**Exercise**. Only lines containing "Weekly" are wanted from the data below. Copy those lines.
:: Data records ::
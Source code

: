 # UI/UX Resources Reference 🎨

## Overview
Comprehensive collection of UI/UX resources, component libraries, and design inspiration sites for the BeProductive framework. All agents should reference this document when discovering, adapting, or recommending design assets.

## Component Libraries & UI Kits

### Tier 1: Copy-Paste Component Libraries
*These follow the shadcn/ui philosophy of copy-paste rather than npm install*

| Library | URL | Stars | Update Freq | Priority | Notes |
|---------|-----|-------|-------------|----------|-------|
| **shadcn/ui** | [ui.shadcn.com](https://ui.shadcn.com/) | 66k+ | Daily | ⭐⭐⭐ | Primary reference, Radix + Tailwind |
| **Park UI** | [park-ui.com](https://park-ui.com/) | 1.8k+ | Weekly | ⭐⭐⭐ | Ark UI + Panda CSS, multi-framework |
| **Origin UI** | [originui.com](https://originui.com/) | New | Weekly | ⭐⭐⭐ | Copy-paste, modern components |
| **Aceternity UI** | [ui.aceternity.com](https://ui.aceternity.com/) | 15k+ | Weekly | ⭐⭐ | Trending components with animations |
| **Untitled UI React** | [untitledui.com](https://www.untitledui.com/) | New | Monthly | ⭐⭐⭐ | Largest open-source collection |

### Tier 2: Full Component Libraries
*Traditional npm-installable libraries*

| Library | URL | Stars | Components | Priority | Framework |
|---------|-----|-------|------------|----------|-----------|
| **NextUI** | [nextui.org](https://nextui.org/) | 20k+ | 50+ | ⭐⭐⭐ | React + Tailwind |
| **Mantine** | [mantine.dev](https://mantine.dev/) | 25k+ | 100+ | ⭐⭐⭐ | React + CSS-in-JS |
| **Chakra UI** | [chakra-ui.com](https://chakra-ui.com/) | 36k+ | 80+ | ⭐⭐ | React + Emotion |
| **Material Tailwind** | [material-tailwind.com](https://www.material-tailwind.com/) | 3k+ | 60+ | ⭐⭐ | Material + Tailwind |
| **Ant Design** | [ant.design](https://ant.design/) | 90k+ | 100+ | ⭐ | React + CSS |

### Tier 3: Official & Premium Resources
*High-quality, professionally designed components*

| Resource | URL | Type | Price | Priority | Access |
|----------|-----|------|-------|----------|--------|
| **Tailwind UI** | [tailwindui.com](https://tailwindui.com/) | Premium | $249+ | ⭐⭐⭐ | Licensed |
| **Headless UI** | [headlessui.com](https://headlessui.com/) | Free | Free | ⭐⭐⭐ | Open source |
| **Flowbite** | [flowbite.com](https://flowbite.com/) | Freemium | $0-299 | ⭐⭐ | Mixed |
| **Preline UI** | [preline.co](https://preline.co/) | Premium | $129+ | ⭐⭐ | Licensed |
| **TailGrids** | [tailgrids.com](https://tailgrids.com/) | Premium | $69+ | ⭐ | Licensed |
:::
**Written response**.
| **Park UI** | [park-ui.com](https://park-ui.com/) | 1.8k+ | Weekly | ⭐⭐⭐ | Ark UI + Panda CSS, multi-framework |
| **Origin UI** | [originui.com](https://originui.com/) | New | Weekly | ⭐⭐⭐ | Copy-paste, modern components |
| **Aceternity UI** | [ui.aceternity.com](https://ui.aceternity.com/) | 15k+ | Weekly | ⭐⭐ | Trending components with animations |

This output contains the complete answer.